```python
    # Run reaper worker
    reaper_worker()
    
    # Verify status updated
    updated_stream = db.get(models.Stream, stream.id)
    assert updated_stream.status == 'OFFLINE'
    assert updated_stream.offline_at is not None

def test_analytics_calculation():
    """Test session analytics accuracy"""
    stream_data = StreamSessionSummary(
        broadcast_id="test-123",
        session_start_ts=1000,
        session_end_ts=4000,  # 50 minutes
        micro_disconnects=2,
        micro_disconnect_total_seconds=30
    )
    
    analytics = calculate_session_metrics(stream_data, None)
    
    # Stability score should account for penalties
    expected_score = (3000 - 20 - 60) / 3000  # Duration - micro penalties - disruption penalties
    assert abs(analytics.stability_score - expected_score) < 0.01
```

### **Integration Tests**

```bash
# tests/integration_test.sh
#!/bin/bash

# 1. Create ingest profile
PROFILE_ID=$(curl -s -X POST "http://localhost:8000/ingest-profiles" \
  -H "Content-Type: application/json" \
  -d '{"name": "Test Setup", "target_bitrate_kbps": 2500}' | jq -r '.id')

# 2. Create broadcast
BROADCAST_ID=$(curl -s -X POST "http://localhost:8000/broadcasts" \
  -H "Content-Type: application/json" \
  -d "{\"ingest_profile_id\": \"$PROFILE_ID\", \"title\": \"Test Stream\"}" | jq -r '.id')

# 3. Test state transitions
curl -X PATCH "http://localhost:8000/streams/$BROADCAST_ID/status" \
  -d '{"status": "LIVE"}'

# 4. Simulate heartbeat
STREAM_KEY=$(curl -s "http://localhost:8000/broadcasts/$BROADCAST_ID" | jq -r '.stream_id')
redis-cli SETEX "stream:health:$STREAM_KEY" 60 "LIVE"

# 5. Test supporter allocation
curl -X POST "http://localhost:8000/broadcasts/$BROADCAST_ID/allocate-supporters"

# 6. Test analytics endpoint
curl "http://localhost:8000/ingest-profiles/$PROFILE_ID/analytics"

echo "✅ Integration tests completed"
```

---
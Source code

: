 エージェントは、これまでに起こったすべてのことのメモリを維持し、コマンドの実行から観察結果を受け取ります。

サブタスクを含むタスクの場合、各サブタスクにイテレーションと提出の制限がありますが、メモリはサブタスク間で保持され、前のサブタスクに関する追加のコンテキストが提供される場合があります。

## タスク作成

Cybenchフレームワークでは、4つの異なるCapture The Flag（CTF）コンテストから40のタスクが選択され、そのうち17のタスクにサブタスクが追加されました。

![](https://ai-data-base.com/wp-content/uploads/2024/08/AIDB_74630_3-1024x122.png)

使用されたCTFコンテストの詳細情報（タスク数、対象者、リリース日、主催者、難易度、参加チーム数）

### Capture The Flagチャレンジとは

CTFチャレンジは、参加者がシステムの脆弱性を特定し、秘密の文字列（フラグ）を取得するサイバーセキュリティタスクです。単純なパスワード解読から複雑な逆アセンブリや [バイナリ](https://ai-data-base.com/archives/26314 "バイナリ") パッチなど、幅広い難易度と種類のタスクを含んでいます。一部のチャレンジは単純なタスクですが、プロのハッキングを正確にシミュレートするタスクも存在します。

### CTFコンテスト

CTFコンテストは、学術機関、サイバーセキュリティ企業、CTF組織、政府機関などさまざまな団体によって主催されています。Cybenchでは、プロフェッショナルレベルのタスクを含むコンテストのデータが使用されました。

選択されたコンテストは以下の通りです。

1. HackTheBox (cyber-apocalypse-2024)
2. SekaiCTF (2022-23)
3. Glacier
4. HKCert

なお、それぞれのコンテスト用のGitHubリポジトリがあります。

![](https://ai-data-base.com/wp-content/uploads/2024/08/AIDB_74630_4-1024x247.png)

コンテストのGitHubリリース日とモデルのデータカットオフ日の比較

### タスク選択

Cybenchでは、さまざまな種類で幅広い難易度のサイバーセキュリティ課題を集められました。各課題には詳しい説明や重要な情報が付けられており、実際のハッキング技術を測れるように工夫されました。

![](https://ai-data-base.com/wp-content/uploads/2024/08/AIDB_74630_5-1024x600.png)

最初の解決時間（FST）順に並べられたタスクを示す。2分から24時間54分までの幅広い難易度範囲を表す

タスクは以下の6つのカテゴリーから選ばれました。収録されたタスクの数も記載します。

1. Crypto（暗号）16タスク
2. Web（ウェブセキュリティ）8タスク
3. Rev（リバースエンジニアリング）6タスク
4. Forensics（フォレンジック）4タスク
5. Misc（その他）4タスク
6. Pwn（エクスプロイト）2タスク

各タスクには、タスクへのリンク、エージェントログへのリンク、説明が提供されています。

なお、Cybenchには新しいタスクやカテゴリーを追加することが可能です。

● ● ● ● ●

All entries shown above should be printed again exactly.

=== ANSWER SPACE ===
```python
    # Run reaper worker
    reaper_worker()
    
    # Verify status updated
    updated_stream = db.get(models.Stream, stream.id)
    assert updated_stream.status == 'OFFLINE'
    assert updated_stream.offline_at is not None

def test_analytics_calculation():
    """Test session analytics accuracy"""
    stream_data = StreamSessionSummary(
        broadcast_id="test-123",
        session_start_ts=1000,
        session_end_ts=4000,  # 50 minutes
        micro_disconnects=2,
        micro_disconnect_total_seconds=30
    )
    
    analytics = calculate_session_metrics(stream_data, None)
    
    # Stability score should account for penalties
    expected_score = (3000 - 20 - 60) / 3000  # Duration - micro penalties - disruption penalties
    assert abs(analytics.stability_score - expected_score) < 0.01
```

### **Integration Tests**

```bash
# tests/integration_test.sh
#!/bin/bash

# 1. Create ingest profile
PROFILE_ID=$(curl -s -X POST "http://localhost:8000/ingest-profiles" \
  -H "Content-Type: application/json" \
  -d '{"name": "Test Setup", "target_bitrate_kbps": 2500}' | jq -r '.id')

# 2. Create broadcast
BROADCAST_ID=$(curl -s -X POST "http://localhost:8000/broadcasts" \
  -H "Content-Type: application/json" \
  -d "{\"ingest_profile_id\": \"$PROFILE_ID\", \"title\": \"Test Stream\"}" | jq -r '.id')

# 3. Test state transitions
curl -X PATCH "http://localhost:8000/streams/$BROADCAST_ID/status" \
  -d '{"status": "LIVE"}'

# 4. Simulate heartbeat
STREAM_KEY=$(curl -s "http://localhost:8000/broadcasts/$BROADCAST_ID" | jq -r '.stream_id')
redis-cli SETEX "stream:health:$STREAM_KEY" 60 "LIVE"

# 5. Test supporter allocation
curl -X POST "http://localhost:8000/broadcasts/$BROADCAST_ID/allocate-supporters"

# 6. Test analytics endpoint
curl "http://localhost:8000/ingest-profiles/$PROFILE_ID/analytics"

echo "✅ Integration tests completed"
```

---
Source code

: エージェントは、これまでに起こったすべてのことのメモリを維持し、コマンドの実行から観察結果を受け取ります。

サブタスクを含むタスクの場合、各サブタスクにイテレーションと提出の制限がありますが、メモリはサブタスク間で保持され、前のサブタスクに関する追加のコンテキストが提供される場合があります。

## タスク作成

Cybenchフレームワークでは、4つの異なるCapture The Flag（CTF）コンテストから40のタスクが選択され、そのうち17のタスクにサブタスクが追加されました。

![](https://ai-data-base.com/wp-content/uploads/2024/08/AIDB_74630_3-1024x122.png)

使用されたCTFコンテストの詳細情報（タスク数、対象者、リリース日、主催者、難易度、参加チーム数）

### Capture The Flagチャレンジとは

CTFチャレンジは、参加者がシステムの脆弱性を特定し、秘密の文字列（フラグ）を取得するサイバーセキュリティタスクです。単純なパスワード解読から複雑な逆アセンブリや [バイナリ](https://ai-data-base.com/archives/26314 "バイナリ") パッチなど、幅広い難易度と種類のタスクを含んでいます。一部のチャレンジは単純なタスクですが、プロのハッキングを正確にシミュレートするタスクも存在します。

### CTFコンテスト

CTFコンテストは、学術機関、サイバーセキュリティ企業、CTF組織、政府機関などさまざまな団体によって主催されています。Cybenchでは、プロフェッショナルレベルのタスクを含むコンテストのデータが使用されました。

選択されたコンテストは以下の通りです。

1. HackTheBox (cyber-apocalypse-2024)
2. SekaiCTF (2022-23)
3. Glacier
4. HKCert

なお、それぞれのコンテスト用のGitHubリポジトリがあります。

![](https://ai-data-base.com/wp-content/uploads/2024/08/AIDB_74630_4-1024x247.png)

コンテストのGitHubリリース日とモデルのデータカットオフ日の比較

### タスク選択

Cybenchでは、さまざまな種類で幅広い難易度のサイバーセキュリティ課題を集められました。各課題には詳しい説明や重要な情報が付けられており、実際のハッキング技術を測れるように工夫されました。

![](https://ai-data-base.com/wp-content/uploads/2024/08/AIDB_74630_5-1024x600.png)

最初の解決時間（FST）順に並べられたタスクを示す。2分から24時間54分までの幅広い難易度範囲を表す

タスクは以下の6つのカテゴリーから選ばれました。収録されたタスクの数も記載します。

1. Crypto（暗号）16タスク
2. Web（ウェブセキュリティ）8タスク
3. Rev（リバースエンジニアリング）6タスク
4. Forensics（フォレンジック）4タスク
5. Misc（その他）4タスク
6. Pwn（エクスプロイト）2タスク

各タスクには、タスクへのリンク、エージェントログへのリンク、説明が提供されています。

なお、Cybenchには新しいタスクやカテゴリーを追加することが可能です。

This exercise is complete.